§ WHAT IS REQUIRED
With no images included, output each entry below exactly as it appears.

§ DATA TO EXAMINE
● ● ●

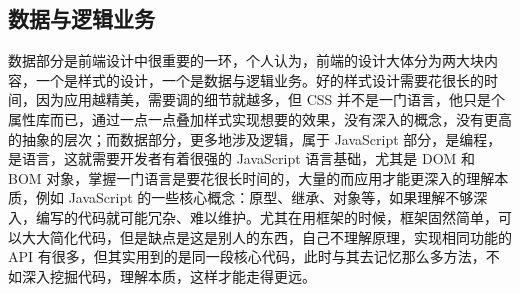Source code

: \documentclass[UTF8]{ctexbook}
\begin{document}
    \subsection{数据与逻辑业务}
      \label{subsec:数据与逻辑业务}
        数据部分是前端设计中很重要的一环，个人认为，前端的设计大体分为两大块内容，一个是样式的设计，一个是数据与逻辑业务。好的样式设计需要花很长的时间，因为应用越精美，需要调的细节就越多，但 CSS 并不是一门语言，他只是个属性库而已，通过一点一点叠加样式实现想要的效果，没有深入的概念，没有更高的抽象的层次；而数据部分，更多地涉及逻辑，属于 JavaScript 部分，是编程，是语言，这就需要开发者有着很强的 JavaScript 语言基础，尤其是 DOM 和 BOM 对象，掌握一门语言是要花很长时间的，大量的而应用才能更深入的理解本质，例如 JavaScript 的一些核心概念：原型、继承、对象等，如果理解不够深入，编写的代码就可能冗杂、难以维护。尤其在用框架的时候，框架固然简单，可以大大简化代码，但是缺点是这是别人的东西，自己不理解原理，实现相同功能的 API 有很多，但其实用到的是同一段核心代码，此时与其去记忆那么多方法，不如深入挖掘代码，理解本质，这样才能走得更远。
\end{document}
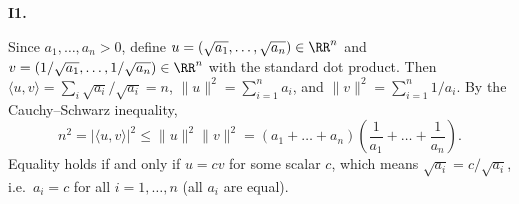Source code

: \documentclass[10pt]{scrartcl}
\newcommand{\ip}[2]{\langle #1,#2\rangle}
\begin{document}
\begin{prob}
\textbf{I1. }\par 
{}
Since $a_1,\dots,a_n>0$, define $u=(\sqrt{a_1},\dots,\sqrt{a_n})\in\RR^n$ and $v=(1/\sqrt{a_1},\dots,1/\sqrt{a_n})\in\RR^n$ with the standard dot product. Then $\ip uv=\sum_i\sqrt{a_i}/\sqrt{a_i}=n$, $\|u\|^2=\sum_{i=1}^n a_i$, and $\|v\|^2=\sum_{i=1}^n 1/a_i$. By the Cauchy--Schwarz inequality,
\[
  n^2 = |\ip uv|^2 \le \|u\|^2\|v\|^2 = (a_1+\dots+a_n)\left(\frac{1}{a_1}+\dots+\frac{1}{a_n}\right).
\]
Equality holds if and only if $u=cv$ for some scalar $c$, which means $\sqrt{a_i}=c/\sqrt{a_i}$, i.e.\ $a_i=c$ for all $i=1,\dots,n$ (all $a_i$ are equal).
\end{prob}
\end{document}

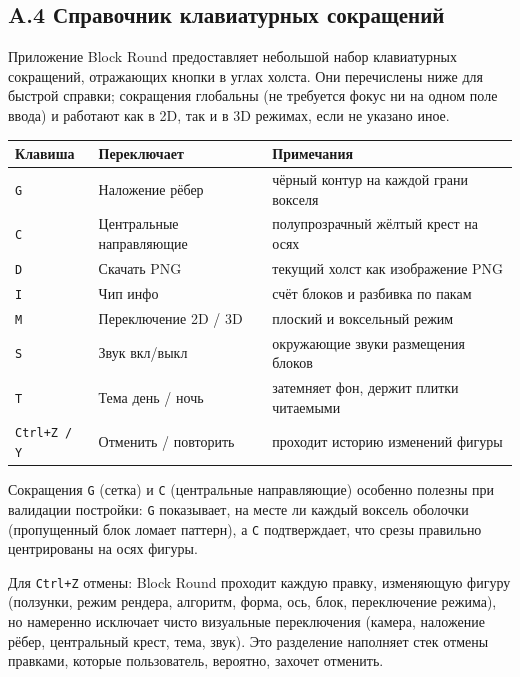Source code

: \documentclass[12pt,a4paper]{scrartcl}
\newcommand{\code}[1]{\texttt{\small #1}}
\begin{document}
\subsection*{A.4 Справочник клавиатурных сокращений}

Приложение Block Round предоставляет небольшой набор клавиатурных сокращений, отражающих кнопки в углах холста. Они перечислены ниже для быстрой справки; сокращения глобальны (не требуется фокус ни на одном поле ввода) и работают как в 2D, так и в 3D режимах, если не указано иное.

\vspace{0.4em}
\begin{center}
\begin{tabular}{@{}lll@{}}
\toprule
\textbf{Клавиша} & \textbf{Переключает} & \textbf{Примечания} \\
\midrule
\code{G} & Наложение рёбер  & чёрный контур на каждой грани вокселя \\
\code{C} & Центральные направляющие  & полупрозрачный жёлтый крест на осях \\
\code{D} & Скачать PNG  & текущий холст как изображение PNG \\
\code{I} & Чип инфо  & счёт блоков и разбивка по пакам \\
\code{M} & Переключение 2D / 3D  & плоский и воксельный режим \\
\code{S} & Звук вкл/выкл  & окружающие звуки размещения блоков \\
\code{T} & Тема день / ночь  & затемняет фон, держит плитки читаемыми \\
\code{Ctrl+Z / Y} & Отменить / повторить  & проходит историю изменений фигуры \\
\bottomrule
\end{tabular}
\end{center}

Сокращения \code{G} (сетка) и \code{C} (центральные направляющие) особенно полезны при валидации постройки: \code{G} показывает, на месте ли каждый воксель оболочки (пропущенный блок ломает паттерн), а \code{C} подтверждает, что срезы правильно центрированы на осях фигуры.

Для \code{Ctrl+Z} отмены: Block Round проходит каждую правку, изменяющую фигуру (ползунки, режим рендера, алгоритм, форма, ось, блок, переключение режима), но намеренно исключает чисто визуальные переключения (камера, наложение рёбер, центральный крест, тема, звук). Это разделение наполняет стек отмены правками, которые пользователь, вероятно, захочет отменить.
\end{document}
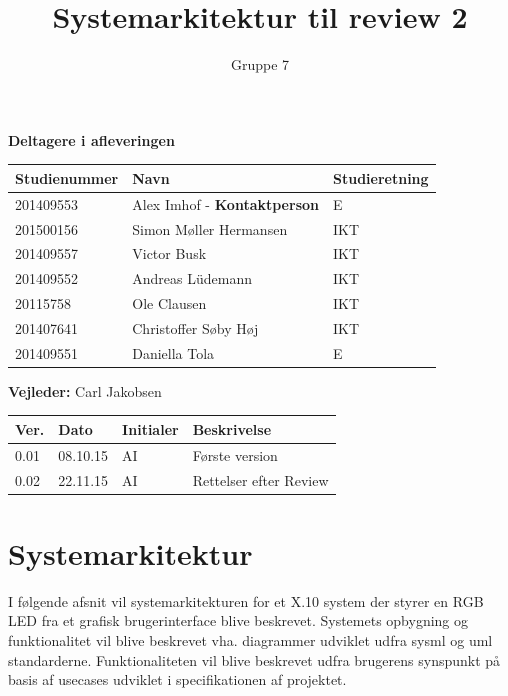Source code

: \documentclass[oneside]{memoir}
\title{Systemarkitektur til review 2}
\author{Gruppe 7}
\begin{document}
		\maketitle

	\textbf{Deltagere i afleveringen}
	\begin{table}[H]
		\centering
		\label{navnetabel}
		\begin{tabular}{|l|l|l|}
			\hline
			Studienummer & Navn                   & Studieretning \\ \hline
			201409553    & Alex Imhof - \textbf{Kontaktperson }            & E             \\ \hline
			201500156    & Simon Møller Hermansen & IKT           \\ \hline
			201409557    & Victor Busk            & IKT           \\ \hline
			201409552    & Andreas Lüdemann       & IKT           \\ \hline
			20115758     & Ole Clausen            & IKT           \\ \hline
			201407641    & Christoffer Søby Høj   & IKT           \\ \hline
			201409551    & Daniella Tola          & E             \\ \hline
		\end{tabular}
	\end{table}
	
\begin{flushleft}
		\textbf{Vejleder: } Carl Jakobsen
\end{flushleft}
\begin{table}[]
	\centering
	\label{my-label}
	\begin{tabular}{|l|l|l|l|}
		\hline
		Ver. & Dato     & Initialer & Beskrivelse    \\ \hline
		0.01 & 08.10.15 & AI        & Første version \\ \hline
		0.02 & 22.11.15 & AI		& Rettelser efter Review \\ \hline
	\end{tabular}
\end{table}
	
		\newpage
		\tableofcontents
		\chapter{Systemarkitektur}
		I følgende afsnit vil systemarkitekturen for et X.10 system der styrer en RGB LED fra et grafisk brugerinterface blive beskrevet. Systemets opbygning og funktionalitet vil blive beskrevet vha. diagrammer udviklet udfra sysml og uml standarderne. Funktionaliteten vil blive beskrevet udfra brugerens synspunkt på basis af usecases udviklet i specifikationen af projektet.
\end{document}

● ● ●

§ ANSWER FOR THIS EXERCISE
Source code

: \documentclass[UTF8]{ctexbook}
\begin{document}
    \subsection{数据与逻辑业务}
      \label{subsec:数据与逻辑业务}
        数据部分是前端设计中很重要的一环，个人认为，前端的设计大体分为两大块内容，一个是样式的设计，一个是数据与逻辑业务。好的样式设计需要花很长的时间，因为应用越精美，需要调的细节就越多，但 CSS 并不是一门语言，他只是个属性库而已，通过一点一点叠加样式实现想要的效果，没有深入的概念，没有更高的抽象的层次；而数据部分，更多地涉及逻辑，属于 JavaScript 部分，是编程，是语言，这就需要开发者有着很强的 JavaScript 语言基础，尤其是 DOM 和 BOM 对象，掌握一门语言是要花很长时间的，大量的而应用才能更深入的理解本质，例如 JavaScript 的一些核心概念：原型、继承、对象等，如果理解不够深入，编写的代码就可能冗杂、难以维护。尤其在用框架的时候，框架固然简单，可以大大简化代码，但是缺点是这是别人的东西，自己不理解原理，实现相同功能的 API 有很多，但其实用到的是同一段核心代码，此时与其去记忆那么多方法，不如深入挖掘代码，理解本质，这样才能走得更远。
\end{document}
Source code

: \documentclass[10pt]{scrartcl}
\newcommand{\ip}[2]{\langle #1,#2\rangle}
\begin{document}
\begin{prob}
\textbf{I1. }\par 
{}
Since $a_1,\dots,a_n>0$, define $u=(\sqrt{a_1},\dots,\sqrt{a_n})\in\RR^n$ and $v=(1/\sqrt{a_1},\dots,1/\sqrt{a_n})\in\RR^n$ with the standard dot product. Then $\ip uv=\sum_i\sqrt{a_i}/\sqrt{a_i}=n$, $\|u\|^2=\sum_{i=1}^n a_i$, and $\|v\|^2=\sum_{i=1}^n 1/a_i$. By the Cauchy--Schwarz inequality,
\[
  n^2 = |\ip uv|^2 \le \|u\|^2\|v\|^2 = (a_1+\dots+a_n)\left(\frac{1}{a_1}+\dots+\frac{1}{a_n}\right).
\]
Equality holds if and only if $u=cv$ for some scalar $c$, which means $\sqrt{a_i}=c/\sqrt{a_i}$, i.e.\ $a_i=c$ for all $i=1,\dots,n$ (all $a_i$ are equal).
\end{prob}
\end{document}

Source code

: \documentclass[12pt,a4paper]{scrartcl}
\newcommand{\code}[1]{\texttt{\small #1}}
\begin{document}
\subsection*{A.4 Справочник клавиатурных сокращений}

Приложение Block Round предоставляет небольшой набор клавиатурных сокращений, отражающих кнопки в углах холста. Они перечислены ниже для быстрой справки; сокращения глобальны (не требуется фокус ни на одном поле ввода) и работают как в 2D, так и в 3D режимах, если не указано иное.

\vspace{0.4em}
\begin{center}
\begin{tabular}{@{}lll@{}}
\toprule
\textbf{Клавиша} & \textbf{Переключает} & \textbf{Примечания} \\
\midrule
\code{G} & Наложение рёбер  & чёрный контур на каждой грани вокселя \\
\code{C} & Центральные направляющие  & полупрозрачный жёлтый крест на осях \\
\code{D} & Скачать PNG  & текущий холст как изображение PNG \\
\code{I} & Чип инфо  & счёт блоков и разбивка по пакам \\
\code{M} & Переключение 2D / 3D  & плоский и воксельный режим \\
\code{S} & Звук вкл/выкл  & окружающие звуки размещения блоков \\
\code{T} & Тема день / ночь  & затемняет фон, держит плитки читаемыми \\
\code{Ctrl+Z / Y} & Отменить / повторить  & проходит историю изменений фигуры \\
\bottomrule
\end{tabular}
\end{center}

Сокращения \code{G} (сетка) и \code{C} (центральные направляющие) особенно полезны при валидации постройки: \code{G} показывает, на месте ли каждый воксель оболочки (пропущенный блок ломает паттерн), а \code{C} подтверждает, что срезы правильно центрированы на осях фигуры.

Для \code{Ctrl+Z} отмены: Block Round проходит каждую правку, изменяющую фигуру (ползунки, режим рендера, алгоритм, форма, ось, блок, переключение режима), но намеренно исключает чисто визуальные переключения (камера, наложение рёбер, центральный крест, тема, звук). Это разделение наполняет стек отмены правками, которые пользователь, вероятно, захочет отменить.
\end{document}
Source code

: \documentclass[oneside]{memoir}
\title{Systemarkitektur til review 2}
\author{Gruppe 7}
\begin{document}
		\maketitle

	\textbf{Deltagere i afleveringen}
	\begin{table}[H]
		\centering
		\label{navnetabel}
		\begin{tabular}{|l|l|l|}
			\hline
			Studienummer & Navn                   & Studieretning \\ \hline
			201409553    & Alex Imhof - \textbf{Kontaktperson }            & E             \\ \hline
			201500156    & Simon Møller Hermansen & IKT           \\ \hline
			201409557    & Victor Busk            & IKT           \\ \hline
			201409552    & Andreas Lüdemann       & IKT           \\ \hline
			20115758     & Ole Clausen            & IKT           \\ \hline
			201407641    & Christoffer Søby Høj   & IKT           \\ \hline
			201409551    & Daniella Tola          & E             \\ \hline
		\end{tabular}
	\end{table}
	
\begin{flushleft}
		\textbf{Vejleder: } Carl Jakobsen
\end{flushleft}
\begin{table}[]
	\centering
	\label{my-label}
	\begin{tabular}{|l|l|l|l|}
		\hline
		Ver. & Dato     & Initialer & Beskrivelse    \\ \hline
		0.01 & 08.10.15 & AI        & Første version \\ \hline
		0.02 & 22.11.15 & AI		& Rettelser efter Review \\ \hline
	\end{tabular}
\end{table}
	
		\newpage
		\tableofcontents
		\chapter{Systemarkitektur}
		I følgende afsnit vil systemarkitekturen for et X.10 system der styrer en RGB LED fra et grafisk brugerinterface blive beskrevet. Systemets opbygning og funktionalitet vil blive beskrevet vha. diagrammer udviklet udfra sysml og uml standarderne. Funktionaliteten vil blive beskrevet udfra brugerens synspunkt på basis af usecases udviklet i specifikationen af projektet.
\end{document}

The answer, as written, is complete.